Artigos de Braulio Tavares em sua coluna diária no "Jornal da Paraíba" (Campina Grande-PB), desde o 0001 (23 de março de 2003) até o 4098 (10 de abril de 2016). Do 4099 em diante, os textos estão sendo publicados apenas neste blog, devido ao fim da publicação do jornal impresso.

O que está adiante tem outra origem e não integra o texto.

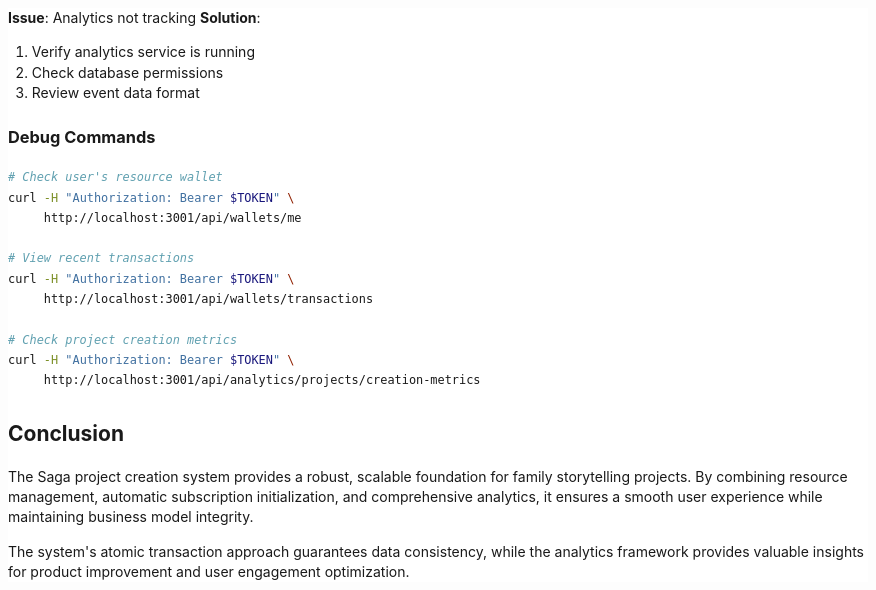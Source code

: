 **Issue**: Analytics not tracking
**Solution**:
1. Verify analytics service is running
2. Check database permissions
3. Review event data format

### Debug Commands

```bash
# Check user's resource wallet
curl -H "Authorization: Bearer $TOKEN" \
     http://localhost:3001/api/wallets/me

# View recent transactions
curl -H "Authorization: Bearer $TOKEN" \
     http://localhost:3001/api/wallets/transactions

# Check project creation metrics
curl -H "Authorization: Bearer $TOKEN" \
     http://localhost:3001/api/analytics/projects/creation-metrics
```

## Conclusion

The Saga project creation system provides a robust, scalable foundation for family storytelling projects. By combining resource management, automatic subscription initialization, and comprehensive analytics, it ensures a smooth user experience while maintaining business model integrity.

The system's atomic transaction approach guarantees data consistency, while the analytics framework provides valuable insights for product improvement and user engagement optimization.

sexta-feira, 19 de fevereiro de 2010
1675) Cinema de animação (25.7.2008)
Tenho ido ao Anima Mundi, o festival internacional de filmes de animação que é uma das melhores coisas do Rio. E me ponho a pensar sobre questões de estilo. Digamos uma história assim: um homem vive sozinho num quarto de pensão. Todo dia, ao ir para o trabalho, ele joga uma moeda no chapéu de um mendigo na calçada. À noite, debruça-se na janela e fica olhando o apartamento no prédio em frente, onde, em salas e varandas iluminadas, uma família feliz se diverte. Ele fica cheio de inveja. Um dia puxa o revólver e, à distância, mata com um tiro o dono do apartamento. No dia seguinte, ao ir para o trabalho, não vê o mendigo no lugar habitual. Outro mendigo, ao lado, diz: “Morreu ontem de uma bala perdida”.
Uma historinha talvez boba; um fiapo de história, na verdade. Mas suponhamos que minha historinha fosse filmada por alguns animadores fictícios. O diretor “A” talvez optasse por mostrar personagens e ambientes através de silhuetas, traços rápidos sobre fundo branco, fazendo a transição entre uma forma e outra com os traços se libertando e se recombinando: a casa se desmonta e faz a rua, as linhas da calçada se arredondam e formam o chapéu do mendigo, tudo fluindo. Haveria fusões entre o homem solitário à janela e a janela oposta, cheia de movimento e música... Um solo de violino, ininterrupto, seria a trilha sonora.
O mesmo argumento seria usado pelo diretor “B” para um filme com bonecos de massinha. Ruas e casas pintadas em corres berrantes. Bonecos atarracados, hiperrealistas. O quarto da pensão um cubo com 30 cm de altura. Na hora do tiro, ele faria (como? não sei) a pequena bola de massinha se deslocar cruzando a rua até se espatifar em fragmentos no peito do boneco...
O diretor “C” poderia optar por animação em aquarelas, carregando no contraste entre o quarto sombrio do protagonista, a rua em tons mais abertos, com pastéis suaves, e o apartamento em festa usando técnicas mistas com pururinas ou lantejoulas misturadas à tinta. O homem atingido pela bala teria suas cores diluídas em água, até ficar totalmente preto-e-branco e imóvel.
O diretor “D” escolheria uma abordagem kafkeana, sombria, “noir”, cenários pintados a carvão e sobre eles fotografias de atores, recortadas e animadas com saltos bruscos e descontinuidades, uma trilha sonora com ruídos ásperos, guinchos eletrônicos, “charlestons” dos anos 1920...
Em nenhuma arte se vê a diferença entre “história” e “estilo” com tanta nitidez como na animação. O estilo é indizível. Não se pode escrever um roteiro dizendo coisas como “...nesse momento as cores se misturam, os traços revoluteiam uns sobre os outros, a imagem adquire uma textura de pergaminho antigo sobre o qual deslizam tatuagens marrons..” Isso tudo é estilo, a beleza visual das superfícies, é música para os olhos. Na literatura, estilo é criar com palavras algo que produza um efeito parecido, e que tem muito pouco a ver com a história contada.